Yes, and thus Afro-Asiatic would very likely have been spread throughout much of Europe by Neolithic farmers.
Earlier languages from the Mesolithic wouldn't have survived if the Mesolithic peoples adopted the way of life of the farmers that spoke Afro-Asiatic. However Basque and a few of the pre-IE languages could have been exceptions.
Quote:
If we assume that Afro-Asiatic was the language of Neolthic farmers than we would have to assume that Neolthic lifestyle was introduced to West Asia through North Africa and the Levant, while it actually is the other way around and a strong Caucasoid input into Africa came from the Near East.
Quote:
The Horn of Africa, particularly the area of Ethiopia and Eritrea, has been proposed by some linguists because it includes the majority of the diversity of the Afroasiatic language family and has very diverse groups in close geographic proximity, sometimes considered a telltale sign for a linguistic geographic origin. Within this region there are several variants:
Christopher Ehret has proposed the western Red Sea coast from Eritrea to southeastern Egypt. While Ehret disputes Militarev's proposal that Proto-Afroasiatic shows signs of a common farming lexicon, he suggests that early Afroasiatic languages were involved in the even earlier development of intensive food collection in the areas of Ethiopia and Sudan. In other words, he proposes an even older age for Afroasiatic than Militarev, at least 15,000 years old and possibly older, and believes farming lexicon can only be reconstructed for branches of Afroasiatic.
In the next phase, unlike many other authors Ehret proposed an initial split between northern, southern and Omotic. The northern group includes Semitic, Egyptian and Berber (agreeing with others such as Diakonoff).
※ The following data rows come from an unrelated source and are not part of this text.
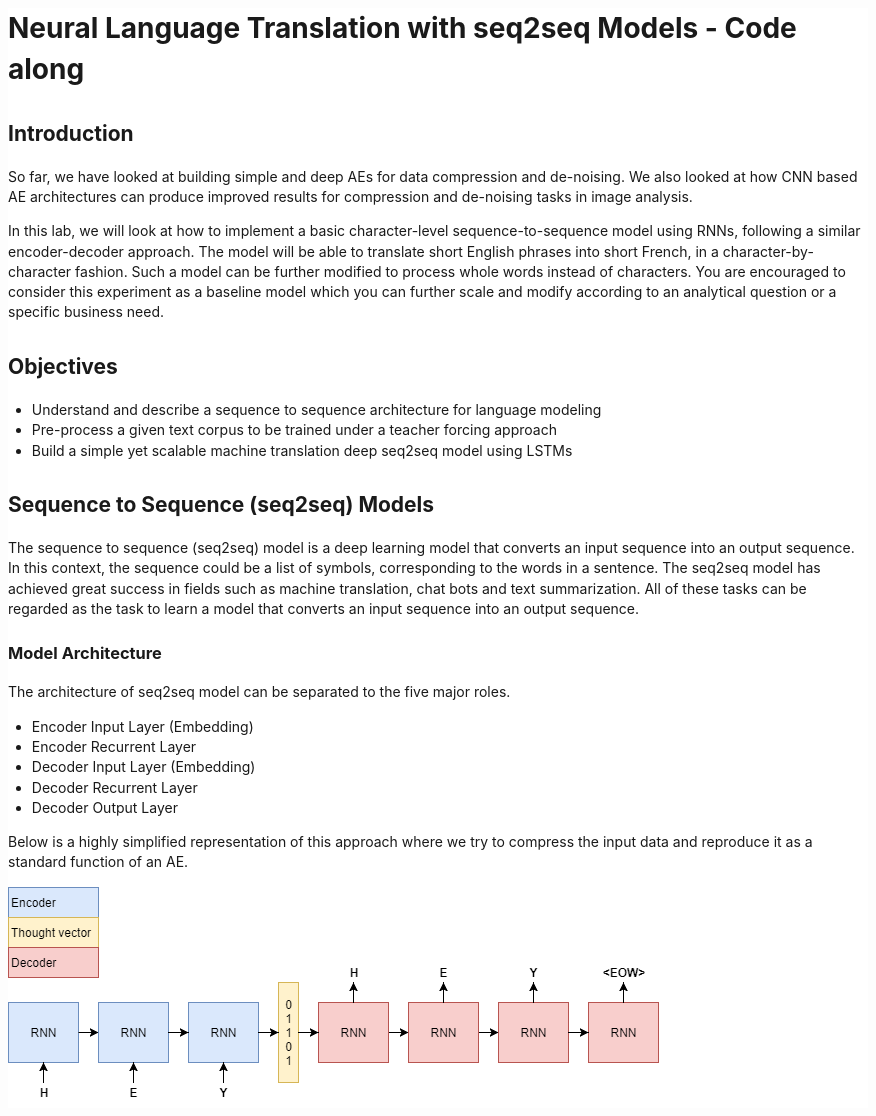 
# Neural Language Translation with seq2seq Models - Code along

## Introduction

So far, we have looked at building simple  and deep AEs for data compression and de-noising. We also looked at how CNN based AE architectures can produce improved results for compression and de-noising tasks in image analysis.

In this lab, we will look at how to implement a basic character-level sequence-to-sequence model using RNNs, following a similar encoder-decoder approach. The model will be able to translate short English phrases into short French, in a character-by-character fashion. Such a model can be further modified to process whole words instead of characters. You are encouraged to consider this experiment as a baseline model which you can further scale and modify according to an analytical question or a specific business need. 

## Objectives

- Understand and describe a sequence to sequence architecture for language modeling 
- Pre-process a given text corpus to be trained under a teacher forcing approach
- Build a simple yet scalable machine translation deep seq2seq model using LSTMs

## Sequence to Sequence (seq2seq) Models 

The sequence to sequence (seq2seq) model is a deep learning model that converts an input sequence into an output sequence. In this context, the sequence could be a list of symbols, corresponding to the words in a sentence. The seq2seq model has achieved great success in fields such as machine translation, chat bots and text summarization. All of these tasks can be regarded as the task to learn a model that converts an input sequence into an output sequence.

### Model Architecture

The architecture of seq2seq model can be separated to the five major roles.

- Encoder Input Layer (Embedding)
- Encoder Recurrent Layer
- Decoder Input Layer (Embedding)
- Decoder Recurrent Layer
- Decoder Output Layer

Below is a highly simplified representation of this approach where we try to compress the input data and reproduce it as a standard function of an AE. 

<img src="s2s1.png">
He proposed that Chadic stems from Berber (some other authors group it with southern Afroasiatic languages such as Cushitic ones).
Quote:
The Levant/Near East. Supporters of a non-north or north east African origin for Afroasiatic are particularly common among those with a background in Semitic or Egyptological studies, or amongst archaeological proponents of the "farming/language dispersal hypothesis" according to which major language groups dispersed with early farming technology in the Neolithic.[13][14] The leading linguistic proponent of this idea in recent times is Alexander Militarev. Arguments for and against this position depend upon the contested proposal that farming-related words can be reconstructed in Proto-Afroasiatic, with farming technology being widely thought to have spread from the Levant into Africa.
Militarev, who linked proto-Afroasiatic to the Levantine Natufian culture, that preceded the spread of farming technology, believes the language family to be about 10,000 years old. He wrote (Militarev 2002, p. 135) that the "Proto-Afrasian language, on the verge of a split into daughter languages", meaning, in his scenario, into "Cushitic, Omotic, Egyptian, Semitic and Chadic-Berber", "should be roughly dated to the ninth millennium BC".
http://en.wikipedia.org/wiki/Afro-Asiatic_Urheimat
IMO Afro-Asiatic could have been spread by neolithic farmers to Europe. I don't see any contradictions yet.